Linear Algebra and Its Applications, Exercise 2.1.5

Exercise 2.1.5. There are eight rules for vector addition and scalar multiplication operations in a vector space:

  1. x+y = y+x
  2. x+(y+z) = (x+y)+z
  3. There is a zero vector (0) such that x+0 = x for all x
  4. For each x there exists one and only one vector -x such that x+(-x)=0
  5. 1x = x for all x
  6. (c_1c_2)x = c_1(c_2x)
  7. c(x+y) = cx+cy
  8. (c_1+c_2)x = c_1x+c_2x

(a) Define addition in \mathbf{R}^2 such that it adds an extra one to each component, e.g., (1, 3) + (4, 5) = (6, 9) instead of (5,8). Assume the rule for scalar multiplication is left unchanged. Which of the above rules is broken by this redefinition of addition?

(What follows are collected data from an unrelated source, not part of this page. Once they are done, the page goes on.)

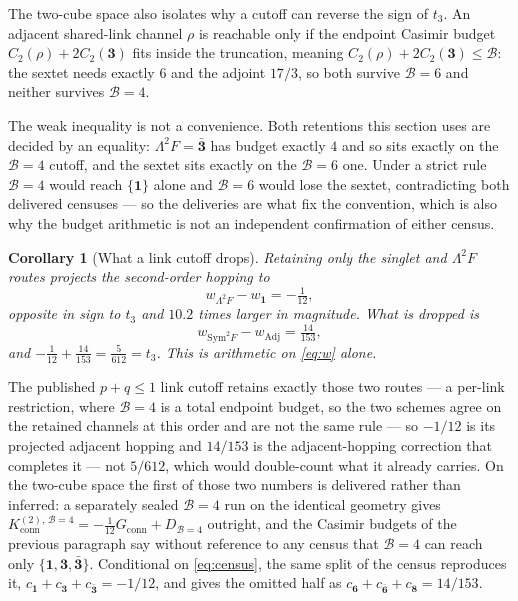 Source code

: \documentclass[11pt]{article}
\theoremstyle{plain}
\newtheorem{corollary}[theorem]{Corollary}
\theoremstyle{definition}
\theoremstyle{remark}
\newcommand{\chk}[1]{}
\begin{document}
The two-cube space also isolates why a cutoff can reverse the sign of $t_3$.
An adjacent shared-link channel $\rho$ is reachable only if the endpoint
Casimir budget $C_2(\rho)+2C_2(\mathbf 3)$ fits inside the truncation, meaning
$C_2(\rho)+2C_2(\mathbf 3)\le\mathcal B$: the sextet needs exactly $6$ and the
adjoint $17/3$, so both survive $\mathcal B=6$ and neither survives
$\mathcal B=4$.

The weak inequality is not a convenience. Both retentions this section uses
are decided by an equality: $\Lambda^2F=\bar{\mathbf3}$ has budget exactly $4$
and so sits exactly on the $\mathcal B=4$ cutoff, and the sextet sits exactly
on the $\mathcal B=6$ one. Under a strict rule $\mathcal B=4$ would reach
$\{\mathbf 1\}$ alone and $\mathcal B=6$ would lose the sextet, contradicting
both delivered censuses --- so the deliveries are what fix the convention,
which is also why the budget arithmetic is not an independent confirmation of
either census.
\chk{B=6 retains every adjacent shared-link channel; B=4 provably cannot}
\chk{the retention rule is C2(rho) + 2 C2(3) <= B, and both retentions it decides are equalities}

\begin{corollary}[What a link cutoff drops]\label{cor:cutoff}
Retaining only the singlet and $\Lambda^2F$ routes projects the second-order
hopping to
\[
  w_{\Lambda^2F}-w_{\mathbf 1}=-\tfrac1{12},
\]
opposite in sign to $t_3$ and $10.2$ times larger in magnitude. What is
dropped is
\[
  w_{\mathrm{Sym}^2F}-w_{\mathrm{Adj}}=\tfrac{14}{153},
\]
and $-\tfrac1{12}+\tfrac{14}{153}=\tfrac5{612}=t_3$. This is arithmetic on
\eqref{eq:w} alone.
\end{corollary}

\noindent The published $p+q\le1$ link cutoff retains exactly those two
routes --- a per-link restriction, where $\mathcal B=4$ is a total endpoint
budget, so the two schemes agree on the retained channels at this order and are
not the same rule --- so $-1/12$ is its projected adjacent hopping and
$14/153$ is the adjacent-hopping correction that completes it --- not
$5/612$, which would double-count what it already carries. On the two-cube
space the first of those two numbers is delivered rather than inferred: a
separately sealed $\mathcal B=4$ run on the identical geometry gives
$K^{(2),\,\mathcal B=4}_{\mathrm{conn}}=-\tfrac1{12}G_{\mathrm{conn}}+D_{\mathcal B=4}$
outright, and the Casimir budgets of the previous paragraph say without
reference to any census that $\mathcal B=4$ can reach only
$\{\mathbf1,\mathbf3,\bar{\mathbf3}\}$. Conditional on \eqref{eq:census}, the
same split of the census reproduces it,
$c_{\mathbf 1}+c_{\mathbf 3}+c_{\bar{\mathbf 3}}=-1/12$, and gives the omitted
half as $c_{\mathbf 6}+c_{\bar{\mathbf 6}}+c_{\mathbf 8}=14/153$.
\chk{the B=6 six-channel census IS the Weingarten four-channel ledger, channel by channel}
\chk{FINDING: the T1 link cutoff reverses the sign of t\_3, and 14/153 is what it omits}
\end{document}

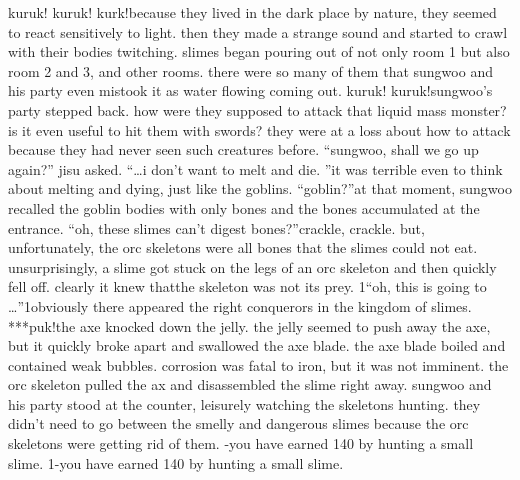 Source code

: kuruk! kuruk! kurk!because they lived in the dark place by nature, they seemed to react sensitively to light.
 then they made a strange sound and started to crawl with their bodies twitching.
 slimes began pouring out of not only room 1 but also room 2 and 3, and other rooms.
 there were so many of them that sungwoo and his party even mistook it as water flowing coming out.
kuruk! kuruk!sungwoo’s party stepped back.
 how were they supposed to attack that liquid mass monster? is it even useful to hit them with swords? they were at a loss about how to attack because they had never seen such creatures before.
“sungwoo, shall we go up again?” jisu asked.
“…i don’t want to melt and die.
”it was terrible even to think about melting and dying, just like the goblins.
“goblin?”at that moment, sungwoo recalled the goblin bodies with only bones and the bones accumulated at the entrance.
“oh, these slimes can’t digest bones?”crackle, crackle.
but, unfortunately, the orc skeletons were all bones that the slimes could not eat.
unsurprisingly, a slime got stuck on the legs of an orc skeleton and then quickly fell off.
clearly it knew thatthe skeleton was not its prey.
1“oh, this is going to …”1obviously there appeared the right conquerors in the kingdom of slimes.
***puk!the axe knocked down the jelly.
 the jelly seemed to push away the axe, but it quickly broke apart and swallowed the axe blade.
the axe blade boiled and contained weak bubbles.
 corrosion was fatal to iron, but it was not imminent.
 the orc skeleton pulled the ax and disassembled the slime right away.
sungwoo and his party stood at the counter, leisurely watching the skeletons hunting.
they didn’t need to go between the smelly and dangerous slimes because the orc skeletons were getting rid of them.
-you have earned 140 by hunting a small slime.
1-you have earned 140 by hunting a small slime.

(b) Define vector addition on the set of positive real numbers such that x+y = xy and define scalar multiplication on the same set so that cx = x^c. Show that the set of positive real numbers is a vector space under the operations thus defined, and describe the zero vector.

Answer: (a) For any two vectors u = (u_1, u_2) and v = (v_1, v_2) rule 1 is satisfied:

u + v = (u_1+v_1+1, u_2+v_2+1)

= (v_1+u_1+1, v_2+u_2+1) = v+u

Rule 2 is satisfied as well:

u+(v+w) = (u_1, u_2) + (v_1+w_1+1,v_2+w_2+1)

= (u_1+(v_1+w_1+1)+1, u_2+(v_2+w_2+1)+1)

= ((u_1+v_1+1)+w_1+1, (u_2+v_2+1)+w_2+1)

= (u_1+v_1+1, u_2+v_2+1) + (w_1,w_2) = (u+v)+w

Rule 3 is satisfied with (-1,-1) as the zero vector:

(u_1,u_2) + (-1,-1) = (u_1-1+1,u_2-1+1) = (u_1,u_2)

Rule 4 is satisfied with -x = (-x_1-2,-x_2-2):

(u_1,u_2) + (-u_1-2,-u_2-2) = (u_1-u_1-2+1,u_2-u_2-2+1) = (-1,-1)

Rule 5 and rule 6 are satisfied since scalar multiplication was not redefined:

1u = 1(u_1,u_2) = (1u_1,1u_2) = (u_1,u_2) = u

(c_1c_2)u = ((c_1c_2)u_1,(c_1c_2)u_2) = c_1(c_2u_1,c_2u_2) = c_1(c_2u)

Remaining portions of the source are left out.